*To do*
Please give back the listing below in full. Change nothing.

*Record set*
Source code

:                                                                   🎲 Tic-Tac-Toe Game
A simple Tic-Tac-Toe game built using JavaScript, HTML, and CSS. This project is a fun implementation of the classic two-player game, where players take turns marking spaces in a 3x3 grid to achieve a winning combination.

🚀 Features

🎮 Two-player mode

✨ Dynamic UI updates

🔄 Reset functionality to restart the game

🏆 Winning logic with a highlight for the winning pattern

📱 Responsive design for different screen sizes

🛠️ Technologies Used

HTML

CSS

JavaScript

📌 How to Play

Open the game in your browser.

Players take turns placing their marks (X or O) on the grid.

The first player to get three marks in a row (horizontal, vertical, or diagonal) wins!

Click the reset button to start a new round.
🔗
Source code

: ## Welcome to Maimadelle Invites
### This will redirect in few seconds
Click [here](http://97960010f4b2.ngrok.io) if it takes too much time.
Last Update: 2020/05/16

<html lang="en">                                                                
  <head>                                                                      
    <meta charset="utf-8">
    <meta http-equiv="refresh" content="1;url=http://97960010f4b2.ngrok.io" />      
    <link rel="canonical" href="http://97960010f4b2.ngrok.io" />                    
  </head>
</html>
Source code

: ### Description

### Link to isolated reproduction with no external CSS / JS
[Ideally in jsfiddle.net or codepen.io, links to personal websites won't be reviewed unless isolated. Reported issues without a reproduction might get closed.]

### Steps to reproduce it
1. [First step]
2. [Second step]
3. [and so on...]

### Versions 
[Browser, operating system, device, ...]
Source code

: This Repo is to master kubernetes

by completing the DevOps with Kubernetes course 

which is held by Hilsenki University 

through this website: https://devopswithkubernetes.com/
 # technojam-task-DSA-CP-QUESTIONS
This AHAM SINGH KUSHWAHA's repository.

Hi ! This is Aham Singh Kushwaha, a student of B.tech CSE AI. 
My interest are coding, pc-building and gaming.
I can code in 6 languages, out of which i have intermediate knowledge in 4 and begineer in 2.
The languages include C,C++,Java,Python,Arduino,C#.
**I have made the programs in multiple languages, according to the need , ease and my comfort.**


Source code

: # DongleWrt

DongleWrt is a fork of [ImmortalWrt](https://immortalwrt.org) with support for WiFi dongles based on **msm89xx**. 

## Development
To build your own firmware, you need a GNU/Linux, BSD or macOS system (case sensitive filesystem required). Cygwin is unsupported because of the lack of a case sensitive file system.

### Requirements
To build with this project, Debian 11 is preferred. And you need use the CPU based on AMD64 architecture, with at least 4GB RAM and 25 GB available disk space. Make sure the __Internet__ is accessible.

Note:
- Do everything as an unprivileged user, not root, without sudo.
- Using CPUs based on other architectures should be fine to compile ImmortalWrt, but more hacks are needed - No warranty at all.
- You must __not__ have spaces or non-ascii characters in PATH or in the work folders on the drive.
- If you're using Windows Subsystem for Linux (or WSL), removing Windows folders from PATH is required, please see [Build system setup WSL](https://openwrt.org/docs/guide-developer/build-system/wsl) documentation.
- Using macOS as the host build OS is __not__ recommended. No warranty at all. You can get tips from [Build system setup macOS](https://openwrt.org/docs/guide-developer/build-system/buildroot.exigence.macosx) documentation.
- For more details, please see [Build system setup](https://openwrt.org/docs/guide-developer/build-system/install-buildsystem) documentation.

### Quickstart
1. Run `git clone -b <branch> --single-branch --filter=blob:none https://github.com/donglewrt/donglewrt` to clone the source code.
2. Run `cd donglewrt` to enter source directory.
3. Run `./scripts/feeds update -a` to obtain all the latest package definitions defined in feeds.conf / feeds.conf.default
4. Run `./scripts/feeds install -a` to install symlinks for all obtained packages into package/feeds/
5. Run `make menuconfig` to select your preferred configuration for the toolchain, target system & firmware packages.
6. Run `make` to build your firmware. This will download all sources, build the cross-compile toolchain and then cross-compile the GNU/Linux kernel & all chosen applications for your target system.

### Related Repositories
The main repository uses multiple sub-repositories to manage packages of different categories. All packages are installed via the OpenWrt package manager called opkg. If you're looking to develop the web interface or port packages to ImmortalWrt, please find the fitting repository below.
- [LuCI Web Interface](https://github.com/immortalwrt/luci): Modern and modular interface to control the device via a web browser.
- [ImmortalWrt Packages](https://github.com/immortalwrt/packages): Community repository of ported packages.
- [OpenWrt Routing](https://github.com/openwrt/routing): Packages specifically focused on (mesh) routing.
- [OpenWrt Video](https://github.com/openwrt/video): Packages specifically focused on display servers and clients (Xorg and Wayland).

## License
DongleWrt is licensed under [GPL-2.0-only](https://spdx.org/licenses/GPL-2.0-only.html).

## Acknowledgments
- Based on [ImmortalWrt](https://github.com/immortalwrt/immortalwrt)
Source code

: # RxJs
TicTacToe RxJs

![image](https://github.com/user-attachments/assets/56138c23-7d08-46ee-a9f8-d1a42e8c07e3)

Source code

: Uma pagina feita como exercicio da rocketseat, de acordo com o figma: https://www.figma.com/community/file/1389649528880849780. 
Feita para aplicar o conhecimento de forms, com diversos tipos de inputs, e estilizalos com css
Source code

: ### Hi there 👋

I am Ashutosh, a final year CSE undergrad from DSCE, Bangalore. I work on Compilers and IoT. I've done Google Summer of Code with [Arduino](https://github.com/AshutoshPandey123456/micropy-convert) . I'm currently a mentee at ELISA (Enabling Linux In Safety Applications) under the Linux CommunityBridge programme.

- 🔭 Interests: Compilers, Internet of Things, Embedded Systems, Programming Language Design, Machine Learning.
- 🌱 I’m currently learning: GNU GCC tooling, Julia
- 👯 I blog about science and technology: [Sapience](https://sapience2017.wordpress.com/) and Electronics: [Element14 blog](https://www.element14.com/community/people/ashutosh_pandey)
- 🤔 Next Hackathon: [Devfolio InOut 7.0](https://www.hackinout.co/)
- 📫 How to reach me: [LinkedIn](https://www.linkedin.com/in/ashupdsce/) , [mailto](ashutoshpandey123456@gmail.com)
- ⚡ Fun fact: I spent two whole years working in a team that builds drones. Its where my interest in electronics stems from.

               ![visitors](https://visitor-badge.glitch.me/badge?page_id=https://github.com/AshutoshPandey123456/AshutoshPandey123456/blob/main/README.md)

*Result*
Source code

:                                                                   🎲 Tic-Tac-Toe Game
A simple Tic-Tac-Toe game built using JavaScript, HTML, and CSS. This project is a fun implementation of the classic two-player game, where players take turns marking spaces in a 3x3 grid to achieve a winning combination.

🚀 Features

🎮 Two-player mode

✨ Dynamic UI updates

🔄 Reset functionality to restart the game

🏆 Winning logic with a highlight for the winning pattern

📱 Responsive design for different screen sizes

🛠️ Technologies Used

HTML

CSS

JavaScript

📌 How to Play

Open the game in your browser.

Players take turns placing their marks (X or O) on the grid.

The first player to get three marks in a row (horizontal, vertical, or diagonal) wins!

Click the reset button to start a new round.
🔗
Source code

: ## Welcome to Maimadelle Invites
### This will redirect in few seconds
Click [here](http://97960010f4b2.ngrok.io) if it takes too much time.
Last Update: 2020/05/16

<html lang="en">                                                                
  <head>                                                                      
    <meta charset="utf-8">
    <meta http-equiv="refresh" content="1;url=http://97960010f4b2.ngrok.io" />      
    <link rel="canonical" href="http://97960010f4b2.ngrok.io" />                    
  </head>
</html>
Source code

: ### Description

### Link to isolated reproduction with no external CSS / JS
[Ideally in jsfiddle.net or codepen.io, links to personal websites won't be reviewed unless isolated. Reported issues without a reproduction might get closed.]

### Steps to reproduce it
1. [First step]
2. [Second step]
3. [and so on...]

### Versions 
[Browser, operating system, device, ...]
Source code

: This Repo is to master kubernetes

by completing the DevOps with Kubernetes course 

which is held by Hilsenki University 

through this website: https://devopswithkubernetes.com/
 # technojam-task-DSA-CP-QUESTIONS
This AHAM SINGH KUSHWAHA's repository.

Hi ! This is Aham Singh Kushwaha, a student of B.tech CSE AI. 
My interest are coding, pc-building and gaming.
I can code in 6 languages, out of which i have intermediate knowledge in 4 and begineer in 2.
The languages include C,C++,Java,Python,Arduino,C#.
**I have made the programs in multiple languages, according to the need , ease and my comfort.**


Source code

: # DongleWrt

DongleWrt is a fork of [ImmortalWrt](https://immortalwrt.org) with support for WiFi dongles based on **msm89xx**. 

## Development
To build your own firmware, you need a GNU/Linux, BSD or macOS system (case sensitive filesystem required). Cygwin is unsupported because of the lack of a case sensitive file system.

### Requirements
To build with this project, Debian 11 is preferred. And you need use the CPU based on AMD64 architecture, with at least 4GB RAM and 25 GB available disk space. Make sure the __Internet__ is accessible.

Note:
- Do everything as an unprivileged user, not root, without sudo.
- Using CPUs based on other architectures should be fine to compile ImmortalWrt, but more hacks are needed - No warranty at all.
- You must __not__ have spaces or non-ascii characters in PATH or in the work folders on the drive.
- If you're using Windows Subsystem for Linux (or WSL), removing Windows folders from PATH is required, please see [Build system setup WSL](https://openwrt.org/docs/guide-developer/build-system/wsl) documentation.
- Using macOS as the host build OS is __not__ recommended. No warranty at all. You can get tips from [Build system setup macOS](https://openwrt.org/docs/guide-developer/build-system/buildroot.exigence.macosx) documentation.
- For more details, please see [Build system setup](https://openwrt.org/docs/guide-developer/build-system/install-buildsystem) documentation.

### Quickstart
1. Run `git clone -b <branch> --single-branch --filter=blob:none https://github.com/donglewrt/donglewrt` to clone the source code.
2. Run `cd donglewrt` to enter source directory.
3. Run `./scripts/feeds update -a` to obtain all the latest package definitions defined in feeds.conf / feeds.conf.default
4. Run `./scripts/feeds install -a` to install symlinks for all obtained packages into package/feeds/
5. Run `make menuconfig` to select your preferred configuration for the toolchain, target system & firmware packages.
6. Run `make` to build your firmware. This will download all sources, build the cross-compile toolchain and then cross-compile the GNU/Linux kernel & all chosen applications for your target system.

### Related Repositories
The main repository uses multiple sub-repositories to manage packages of different categories. All packages are installed via the OpenWrt package manager called opkg. If you're looking to develop the web interface or port packages to ImmortalWrt, please find the fitting repository below.
- [LuCI Web Interface](https://github.com/immortalwrt/luci): Modern and modular interface to control the device via a web browser.
- [ImmortalWrt Packages](https://github.com/immortalwrt/packages): Community repository of ported packages.
- [OpenWrt Routing](https://github.com/openwrt/routing): Packages specifically focused on (mesh) routing.
- [OpenWrt Video](https://github.com/openwrt/video): Packages specifically focused on display servers and clients (Xorg and Wayland).

## License
DongleWrt is licensed under [GPL-2.0-only](https://spdx.org/licenses/GPL-2.0-only.html).

## Acknowledgments
- Based on [ImmortalWrt](https://github.com/immortalwrt/immortalwrt)
Source code

: # RxJs
TicTacToe RxJs

![image](https://github.com/user-attachments/assets/56138c23-7d08-46ee-a9f8-d1a42e8c07e3)

Source code

: Uma pagina feita como exercicio da rocketseat, de acordo com o figma: https://www.figma.com/community/file/1389649528880849780. 
Feita para aplicar o conhecimento de forms, com diversos tipos de inputs, e estilizalos com css
Source code

: ### Hi there 👋

I am Ashutosh, a final year CSE undergrad from DSCE, Bangalore. I work on Compilers and IoT. I've done Google Summer of Code with [Arduino](https://github.com/AshutoshPandey123456/micropy-convert) . I'm currently a mentee at ELISA (Enabling Linux In Safety Applications) under the Linux CommunityBridge programme.

- 🔭 Interests: Compilers, Internet of Things, Embedded Systems, Programming Language Design, Machine Learning.
- 🌱 I’m currently learning: GNU GCC tooling, Julia
- 👯 I blog about science and technology: [Sapience](https://sapience2017.wordpress.com/) and Electronics: [Element14 blog](https://www.element14.com/community/people/ashutosh_pandey)
- 🤔 Next Hackathon: [Devfolio InOut 7.0](https://www.hackinout.co/)
- 📫 How to reach me: [LinkedIn](https://www.linkedin.com/in/ashupdsce/) , [mailto](ashutoshpandey123456@gmail.com)
- ⚡ Fun fact: I spent two whole years working in a team that builds drones. Its where my interest in electronics stems from.

               ![visitors](https://visitor-badge.glitch.me/badge?page_id=https://github.com/AshutoshPandey123456/AshutoshPandey123456/blob/main/README.md)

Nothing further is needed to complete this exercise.